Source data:
+ + + +

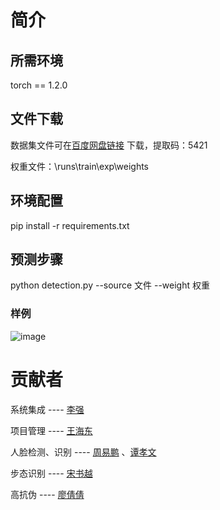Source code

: # 简介

## 所需环境
torch == 1.2.0

## 文件下载
数据集文件可在[百度网盘链接](https://pan.baidu.com/s/1-HG6Mulo1XklABQZ3bvStQ) 下载，提取码：5421

权重文件：\runs\train\exp\weights

## 环境配置
pip install -r requirements.txt

## 预测步骤
python detection.py --source 文件 --weight 权重
### 样例
![image](https://user-images.githubusercontent.com/63147033/228762133-f1dcc023-e335-4727-a67a-fbd43c66fb94.png)


# 贡献者

系统集成 ---- [李强](https://github.com/maninbule)

项目管理 ---- [王海东](https://github.com/donghaiwang)

人脸检测、识别 ---- [周易鹏](https://github.com/eduujspeng) 、[谭孝文](https://github.com/luoxi4563)

步态识别 ---- [宋书越](https://github.com/coding-ssy) 

高抗伪   ---- [廖倩倩](https://github.com/nuonuo0426)

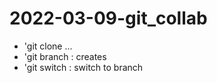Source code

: # 2022-03-09-git_collab
- 'git clone <URL> ...
- 'git branch <NAME> : creates <NAME> 
- 'git switch <NAME> : switch to branch <NAME>


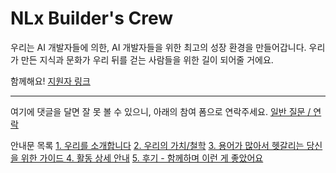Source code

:# NLx Builder's Crew

우리는 AI 개발자들에 의한, AI 개발자들을 위한 최고의 성장 환경을 만들어갑니다. 
우리가 만든 지식과 문화가 우리 뒤를 걷는 사람들을 위한 길이 되어줄 거에요. 

함께해요! [지원자 링크](https://tally.so/r/w2Z0xM) 

---

여기에 댓글을 달면 잘 못 볼 수 있으니, 아래의 참여 폼으로 연락주세요. 
[일반 질문 / 연락](https://tally.so/r/3qp6E5)

안내문 목록
[1. 우리를 소개합니다](https://github.com/Pseudo-Lab/GJS6/discussions/3#discussioncomment-13386862)
[2. 우리의 가치/철학](https://github.com/Pseudo-Lab/GJS6/discussions/3#discussioncomment-13386976)
[3. 용어가 많아서 헷갈리는 당신을 위한 가이드 ](https://github.com/Pseudo-Lab/GJS6/discussions/3#discussioncomment-13386976)
[4. 활동 상세 안내](https://github.com/Pseudo-Lab/GJS6/discussions/3#discussioncomment-13386993)
[5. 후기 - 함께하며 이런 게 좋았어요](https://github.com/Pseudo-Lab/GJS6/discussions/3#discussioncomment-13387124)
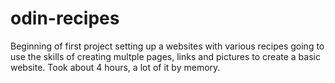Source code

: # odin-recipes
Beginning of first project setting up a websites with various recipes 
going to use the skills of creating multple pages, links and pictures to create a basic website. Took about 4 hours, a lot of it by memory. 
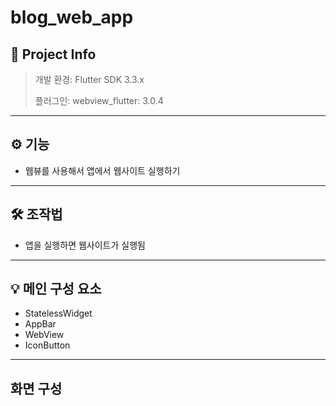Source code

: # blog_web_app

## 📃 Project Info
> 개발 환경: Flutter SDK 3.3.x
>
> 플러그인: webview_flutter: 3.0.4

***

## ⚙️ 기능
- 웹뷰를 사용해서 앱에서 웹사이트 실행하기

***

## 🛠️ 조작법
- 앱을 실행하면 웹사이트가 실행됨

***

## 💡 메인 구성 요소
- StatelessWidget
- AppBar
- WebView
- IconButton

***

## 화면 구성

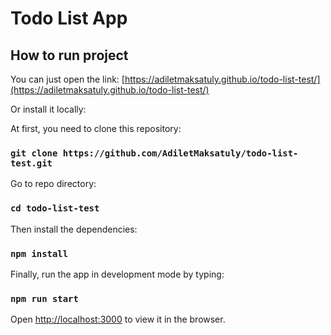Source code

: # Todo List App

## How to run project

You can just open the link: [https://adiletmaksatuly.github.io/todo-list-test/](https://adiletmaksatuly.github.io/todo-list-test/)

Or install it locally:

At first, you need to clone this repository:

### `git clone https://github.com/AdiletMaksatuly/todo-list-test.git`

Go to repo directory:

### `cd todo-list-test`

Then install the dependencies:

### `npm install`

Finally, run the app in development mode by typing:

### `npm run start`

Open [http://localhost:3000](http://localhost:3000) to view it in the browser.

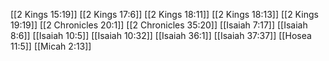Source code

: [[2 Kings 15:19]]
[[2 Kings 17:6]]
[[2 Kings 18:11]]
[[2 Kings 18:13]]
[[2 Kings 19:19]]
[[2 Chronicles 20:1]]
[[2 Chronicles 35:20]]
[[Isaiah 7:17]]
[[Isaiah 8:6]]
[[Isaiah 10:5]]
[[Isaiah 10:32]]
[[Isaiah 36:1]]
[[Isaiah 37:37]]
[[Hosea 11:5]]
[[Micah 2:13]]
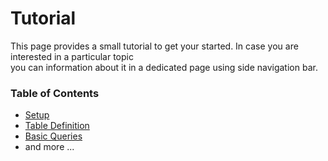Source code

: # Tutorial
This page provides a small tutorial to get your started. In case you are interested in a particular topic<br/>
you can information about it in a dedicated page using side navigation bar.

### Table of Contents
+ [Setup](setup.md)
+ [Table Definition](...)
+ [Basic Queries](...)
+ and more ...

+ + + +

→ What you are asked to do
Check each line of the entries for the string "branch". Copy the lines that have it.

→ Solved problem
- 'git branch <NAME> : creates <NAME> 
- 'git switch <NAME> : switch to branch <NAME>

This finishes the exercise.